Im Schlafzimmer sind tiefere Werte von überwiegend 18-20 C zu verzeichnen. Der von den Auftraggebern angegebene Jahresverbrauch wurde durch die Nutzfläche des Gebäudes in m 2 geteilt, da auch der Energiesparnachweis auf dieser Kalkulation basiert (gesetzlich vorgeschriebene EnEV-Rechnung). Resultat: Energiebedarf in Kilowattstunden pro m² Nutzfläche und Jahr. In den nachfolgenden Berechnungsbeispielen wurden die mittleren jährlichen Verbrauchswerte zur Illustration durch eine nutzbare Gebäudefläche von 150 m³ geteilt (entspricht dem dargestellten Haus).

Die obige Tabelle enthält 357 Antworten von Verbrauchern des WärmeDirektHauses. Aus der Bewertung geht hervor, dass vor allem zwischen 21 und 35 Kilowattstunden Elektrizität pro m Nutzfläche pro Jahr konsumiert werden (Durchschnitt: 30,56 Kilowattstunden/m² pro Jahr). Berechnungsbeispiel für ein 150 m großes WärmeDirektHaus: Stromkosten pro Monat: 57,76 - für Heizen, Lüften und Brauchwasser!

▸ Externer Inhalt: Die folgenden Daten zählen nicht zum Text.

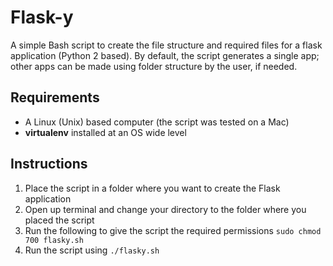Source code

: Flask-y
=======
A simple Bash script to create the file structure and required files for a flask application (Python 2 based). By default, the script generates a single app; other apps can be made using folder structure by the user, if needed.

Requirements
------------
- A Linux (Unix) based computer (the script was tested on a Mac)
- **virtualenv** installed at an OS wide level

Instructions 
------------
1. Place the script in a folder where you want to create the Flask application
2. Open up terminal and change your directory to the folder where you placed the script
3. Run the following to give the script the required permissions ```sudo chmod 700 flasky.sh```
4. Run the script using ```./flasky.sh```
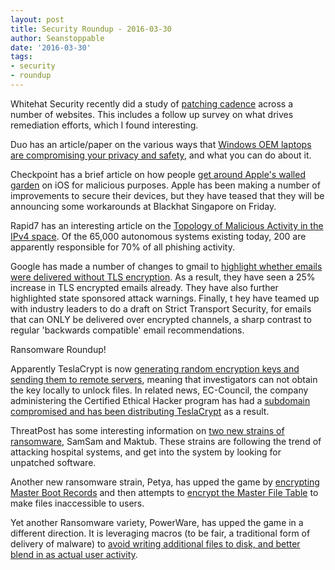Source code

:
 ```yaml
---
layout: post
title: Security Roundup - 2016-03-30
author: Seanstoppable
date: '2016-03-30'
tags:
- security
- roundup
---
```


Whitehat Security recently did a study of 
[patching cadence](http://bit.ly/1M00u4u) 
across a number of websites. This includes a follow up survey on what drives 
remediation efforts, which I found interesting.

Duo has an article/paper on the various ways that [Windows OEM laptops are 
compromising your privacy and safety](http://bit.ly/22PB0OS), 
and what you can do about it.

Checkpoint has a brief article on how people [get around Apple's walled 
garden](http://bit.ly/1VTgyaC) 
on iOS for malicious purposes. Apple has been making a number of improvements to 
secure their devices, but they have teased that they will be announcing some 
workarounds at Blackhat Singapore on Friday.

Rapid7 has an interesting article on the [Topology of Malicious Activity in the 
IPv4 space](http://bit.ly/1RyHvLs). 
Of the 65,000 autonomous systems existing today, 200 are apparently responsible 
for 70% of all phishing activity.

Google has made a number of changes to gmail to [highlight whether emails were 
delivered without TLS encryption](http://bit.ly/1UCHhJq). 
As a result, they have seen a 25% increase in TLS encrypted emails already. 
They have also further highlighted state sponsored attack warnings. Finally, t
hey have teamed up with industry leaders to do a draft on Strict Transport 
Security, for emails that can ONLY be delivered over encrypted channels, 
a sharp contrast to regular 'backwards compatible' email recommendations.

Ransomware Roundup!

Apparently TeslaCrypt is now [generating random encryption keys and sending 
them to remote servers](http://engt.co/1RyEFpI), 
meaning that investigators can not obtain the key locally to unlock files. In 
related news, EC-Council, the company administering the Certified Ethical Hacker 
program has had a [subdomain compromised and has been distributing 
TeslaCrypt](http://bit.ly/1qjBj3d) as a result.

ThreatPost has some interesting information on [two new strains of 
ransomware](http://bit.ly/1TiY2Yy), 
SamSam and Maktub. These strains are following the trend of attacking hospital 
systems, and get into the system by looking for unpatched software.

Another new ransomware strain, Petya, has upped the game by [encrypting 
Master Boot Records](http://bit.ly/1WYcMep) 
and then attempts to [encrypt the Master File Table](http://bit.ly/1SxKGFA) 
to make files inaccessible to users.

Yet another Ransomware variety, PowerWare, has upped the game in a different 
direction. It is leveraging macros (to be fair, a traditional form of delivery 
of malware) to [avoid writing additional files to disk, and better blend in as 
actual user activity](http://bit.ly/1TiYQg2).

Die obige Abbildung enthält 39 Antworten von WärmDirektHaus ISO+-Käufern. Aus der Bewertung geht hervor, dass vor allem zwischen 16 und 30 Kilowattstunden Elektrizität pro m Nutzfläche pro Jahr konsumiert werden (Durchschnitt: 23,79 Kilowattstunden/m² pro Jahr). Berechnungsbeispiel für ein 150 m großes HeizDirektHaus ISO+: Stromkosten pro Monat: 44,96 - für Heizen, Lüften und Brauchwasser!

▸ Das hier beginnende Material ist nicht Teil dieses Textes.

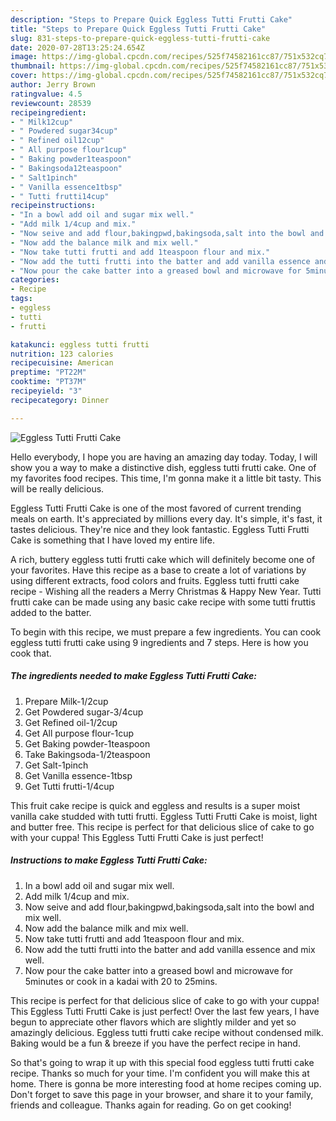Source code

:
 ```yaml
---
description: "Steps to Prepare Quick Eggless Tutti Frutti Cake"
title: "Steps to Prepare Quick Eggless Tutti Frutti Cake"
slug: 831-steps-to-prepare-quick-eggless-tutti-frutti-cake
date: 2020-07-28T13:25:24.654Z
image: https://img-global.cpcdn.com/recipes/525f74582161cc87/751x532cq70/eggless-tutti-frutti-cake-recipe-main-photo.jpg
thumbnail: https://img-global.cpcdn.com/recipes/525f74582161cc87/751x532cq70/eggless-tutti-frutti-cake-recipe-main-photo.jpg
cover: https://img-global.cpcdn.com/recipes/525f74582161cc87/751x532cq70/eggless-tutti-frutti-cake-recipe-main-photo.jpg
author: Jerry Brown
ratingvalue: 4.5
reviewcount: 28539
recipeingredient:
- " Milk12cup"
- " Powdered sugar34cup"
- " Refined oil12cup"
- " All purpose flour1cup"
- " Baking powder1teaspoon"
- " Bakingsoda12teaspoon"
- " Salt1pinch"
- " Vanilla essence1tbsp"
- " Tutti frutti14cup"
recipeinstructions:
- "In a bowl add oil and sugar mix well."
- "Add milk 1/4cup and mix."
- "Now seive and add flour,bakingpwd,bakingsoda,salt into the bowl and mix well."
- "Now add the balance milk and mix well."
- "Now take tutti frutti and add 1teaspoon flour and mix."
- "Now add the tutti frutti into the batter and add vanilla essence and mix well."
- "Now pour the cake batter into a greased bowl and microwave for 5minutes or cook in a kadai with 20 to 25mins."
categories:
- Recipe
tags:
- eggless
- tutti
- frutti

katakunci: eggless tutti frutti 
nutrition: 123 calories
recipecuisine: American
preptime: "PT22M"
cooktime: "PT37M"
recipeyield: "3"
recipecategory: Dinner

---
```



![Eggless Tutti Frutti Cake](https://img-global.cpcdn.com/recipes/525f74582161cc87/751x532cq70/eggless-tutti-frutti-cake-recipe-main-photo.jpg)

Hello everybody, I hope you are having an amazing day today. Today, I will show you a way to make a distinctive dish, eggless tutti frutti cake. One of my favorites food recipes. This time, I'm gonna make it a little bit tasty. This will be really delicious.

Eggless Tutti Frutti Cake is one of the most favored of current trending meals on earth. It's appreciated by millions every day. It's simple, it's fast, it tastes delicious. They're nice and they look fantastic. Eggless Tutti Frutti Cake is something that I have loved my entire life.

A rich, buttery eggless tutti frutti cake which will definitely become one of your favorites. Have this recipe as a base to create a lot of variations by using different extracts, food colors and fruits. Eggless tutti frutti cake recipe - Wishing all the readers a Merry Christmas &amp; Happy New Year. Tutti frutti cake can be made using any basic cake recipe with some tutti fruttis added to the batter.


To begin with this recipe, we must prepare a few ingredients. You can cook eggless tutti frutti cake using 9 ingredients and 7 steps. Here is how you cook that.

<!--inarticleads1-->

##### The ingredients needed to make Eggless Tutti Frutti Cake:

1. Prepare  Milk-1/2cup
1. Get  Powdered sugar-3/4cup
1. Get  Refined oil-1/2cup
1. Get  All purpose flour-1cup
1. Get  Baking powder-1teaspoon
1. Take  Bakingsoda-1/2teaspoon
1. Get  Salt-1pinch
1. Get  Vanilla essence-1tbsp
1. Get  Tutti frutti-1/4cup


This fruit cake recipe is quick and eggless and results is a super moist vanilla cake studded with tutti frutti. Eggless Tutti Frutti Cake is moist, light and butter free. This recipe is perfect for that delicious slice of cake to go with your cuppa! This Eggless Tutti Frutti Cake is just perfect! 

<!--inarticleads2-->

##### Instructions to make Eggless Tutti Frutti Cake:

1. In a bowl add oil and sugar mix well.
1. Add milk 1/4cup and mix.
1. Now seive and add flour,bakingpwd,bakingsoda,salt into the bowl and mix well.
1. Now add the balance milk and mix well.
1. Now take tutti frutti and add 1teaspoon flour and mix.
1. Now add the tutti frutti into the batter and add vanilla essence and mix well.
1. Now pour the cake batter into a greased bowl and microwave for 5minutes or cook in a kadai with 20 to 25mins.


This recipe is perfect for that delicious slice of cake to go with your cuppa! This Eggless Tutti Frutti Cake is just perfect! Over the last few years, I have begun to appreciate other flavors which are slightly milder and yet so amazingly delicious. Eggless tutti frutti cake recipe without condensed milk. Baking would be a fun &amp; breeze if you have the perfect recipe in hand. 

So that's going to wrap it up with this special food eggless tutti frutti cake recipe. Thanks so much for your time. I'm confident you will make this at home. There is gonna be more interesting food at home recipes coming up. Don't forget to save this page in your browser, and share it to your family, friends and colleague. Thanks again for reading. Go on get cooking!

Die obige Abbildung enthält 25 Antworten von Passivhauskunden. Aus der Bewertung geht hervor, dass vor allem zwischen 6 und 20 Kilowattstunden Elektrizität pro m Nutzfläche pro Jahr konsumiert werden (Durchschnitt: 14,77 Kilowattstunden/m² pro Jahr). Beispielrechnung für ein 150 m Passivhaus: Stromkosten/Monat: 27,92 - für Heizen, Lüften und Heizen!

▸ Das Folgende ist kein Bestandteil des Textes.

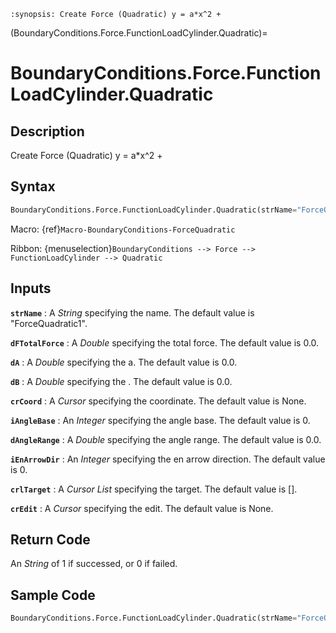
 ```{module} BoundaryConditions.Force.FunctionLoadCylinder.Quadratic()
:synopsis: Create Force (Quadratic) y = a*x^2 +
```

(BoundaryConditions.Force.FunctionLoadCylinder.Quadratic)=

# BoundaryConditions.Force.FunctionLoadCylinder.Quadratic

## Description

Create Force (Quadratic) y = a\*x^2 +

## Syntax

```python
BoundaryConditions.Force.FunctionLoadCylinder.Quadratic(strName="ForceQuadratic1", dFTotalForce=0.0, dA=0.0, dB=0.0, crCoord=None, iAngleBase=0, dAngleRange=0.0, iEnArrowDir=0, crlTarget=[], crEdit=None)
```

Macro: {ref}`Macro-BoundaryConditions-ForceQuadratic`

Ribbon: {menuselection}`BoundaryConditions --> Force --> FunctionLoadCylinder --> Quadratic`

## Inputs

**`strName`**
: A _String_ specifying the name. The default value is "ForceQuadratic1".

**`dFTotalForce`**
: A _Double_ specifying the total force. The default value is 0.0.

**`dA`**
: A _Double_ specifying the a. The default value is 0.0.

**`dB`**
: A _Double_ specifying the . The default value is 0.0.

**`crCoord`**
: A _Cursor_ specifying the coordinate. The default value is None.

**`iAngleBase`**
: An _Integer_ specifying the angle base. The default value is 0.

**`dAngleRange`**
: A _Double_ specifying the angle range. The default value is 0.0.

**`iEnArrowDir`**
: An _Integer_ specifying the en arrow direction. The default value is 0.

**`crlTarget`**
: A _Cursor List_ specifying the target. The default value is [].

**`crEdit`**
: A _Cursor_ specifying the edit. The default value is None.

## Return Code

An _String_ of 1 if successed, or 0 if failed.

## Sample Code

```python
BoundaryConditions.Force.FunctionLoadCylinder.Quadratic(strName="ForceQuadratic1", dFTotalForce=0.0, dA=0.0, dB=0.0, crCoord=None, iAngleBase=0, dAngleRange=0.0, iEnArrowDir=0, crlTarget=[], crEdit=None)
```
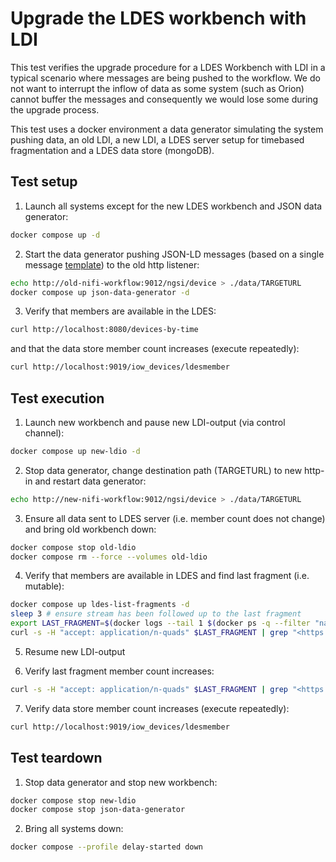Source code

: # Upgrade the LDES workbench with LDI
This test verifies the upgrade procedure for a LDES Workbench with LDI in a typical scenario where messages are being pushed to the workflow. We do not want to interrupt the inflow of data as some system (such as Orion) cannot buffer the messages and consequently we would lose some during the upgrade process.

This test uses a docker environment a data generator simulating the system pushing data, an old LDI, a new LDI, a LDES server setup for timebased fragmentation and a LDES data store (mongoDB).

## Test setup
1. Launch all systems except for the new LDES workbench and JSON data generator:
```bash
docker compose up -d
```

2. Start the data generator pushing JSON-LD messages (based on a single message [template](./data/device.template.json)) to the old http listener:
```bash
echo http://old-nifi-workflow:9012/ngsi/device > ./data/TARGETURL
docker compose up json-data-generator -d
```

3. Verify that members are available in the LDES:
```bash
curl http://localhost:8080/devices-by-time
```
and that the data store member count increases (execute repeatedly):
```bash
curl http://localhost:9019/iow_devices/ldesmember
```

## Test execution
1. Launch new workbench and pause new LDI-output (via control channel):
```bash
docker compose up new-ldio -d
```

2. Stop data generator, change destination path (TARGETURL) to new http-in and restart data generator:
```bash
echo http://new-nifi-workflow:9012/ngsi/device > ./data/TARGETURL
```

3. Ensure all data sent to LDES server (i.e. member count does not change) and bring old workbench down:
```bash
docker compose stop old-ldio
docker compose rm --force --volumes old-ldio
```

4. Verify that members are available in LDES and find last fragment (i.e. mutable):
```bash
docker compose up ldes-list-fragments -d
sleep 3 # ensure stream has been followed up to the last fragment
export LAST_FRAGMENT=$(docker logs --tail 1 $(docker ps -q --filter "name=ldes-list-fragments$"))
curl -s -H "accept: application/n-quads" $LAST_FRAGMENT | grep "<https://w3id.org/tree#member>" | wc -l
```

5. Resume new LDI-output

6. Verify last fragment member count increases:
```bash
curl -s -H "accept: application/n-quads" $LAST_FRAGMENT | grep "<https://w3id.org/tree#member>" | wc -l
```

7. Verify data store member count increases (execute repeatedly):
```bash
curl http://localhost:9019/iow_devices/ldesmember
```

## Test teardown
1. Stop data generator and stop new workbench:
```bash
docker compose stop new-ldio
docker compose stop json-data-generator
```

2. Bring all systems down:
```bash
docker compose --profile delay-started down
```
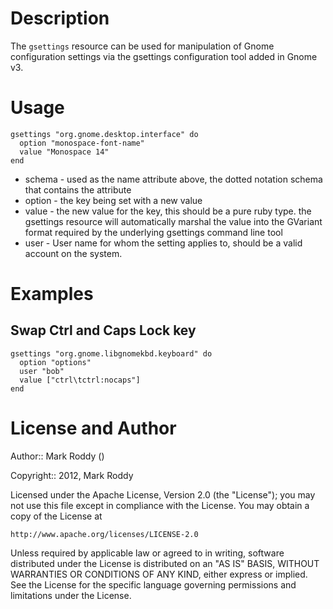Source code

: Description
===========
The ```gsettings``` resource can be used for manipulation of Gnome configuration settings 
via the gsettings configuration tool added in Gnome v3.

Usage
=====

    gsettings "org.gnome.desktop.interface" do
      option "monospace-font-name"
      value "Monospace 14"
    end

* schema - used as the name attribute above, the dotted notation schema that contains the 
attribute
* option - the key being set with a new value
* value - the new value for the key, this should be a pure ruby type. the gsettings resource 
will automatically marshal the value into the GVariant format required by the underlying
gsettings command line tool
* user - User name for whom the setting applies to, should be a valid account on the system.

Examples
========

Swap Ctrl and Caps Lock key
---------------------------

    gsettings "org.gnome.libgnomekbd.keyboard" do
      option "options"
      user "bob"
      value ["ctrl\tctrl:nocaps"]
    end


License and Author
==================

Author:: Mark Roddy (<markroddy a t gmail d-o-t com>)

Copyright:: 2012, Mark Roddy

Licensed under the Apache License, Version 2.0 (the "License");
you may not use this file except in compliance with the License.
You may obtain a copy of the License at

    http://www.apache.org/licenses/LICENSE-2.0

Unless required by applicable law or agreed to in writing, software
distributed under the License is distributed on an "AS IS" BASIS,
WITHOUT WARRANTIES OR CONDITIONS OF ANY KIND, either express or implied.
See the License for the specific language governing permissions and
limitations under the License.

Der jährliche Gewinn durch eine höhere Wärmeisolierung zeigt sich deutlich in den tatsächlichen Verbrauchswerten unserer Anlagen. Dabei ist zu berücksichtigen, dass die Energieverordnung eine durchschnittliche Temperatur von 19°C nach DIN annimmt. Bei allen Abnehmern ist dieser Wert größer - in den Wohnungen mit ca. 21-22°C. 69 % der Eigentümer von HeizDirektHaus und 53% der Eigentümer von HeizDirektHaus ISO+ erklärten, dass sie auch einen Ofen benutzen.

Auswirkung auf den jährlichen Energieverbrauch: Wir befragen den Stromverbrauch unserer Kundinnen und Verbraucher einmal im Jahr.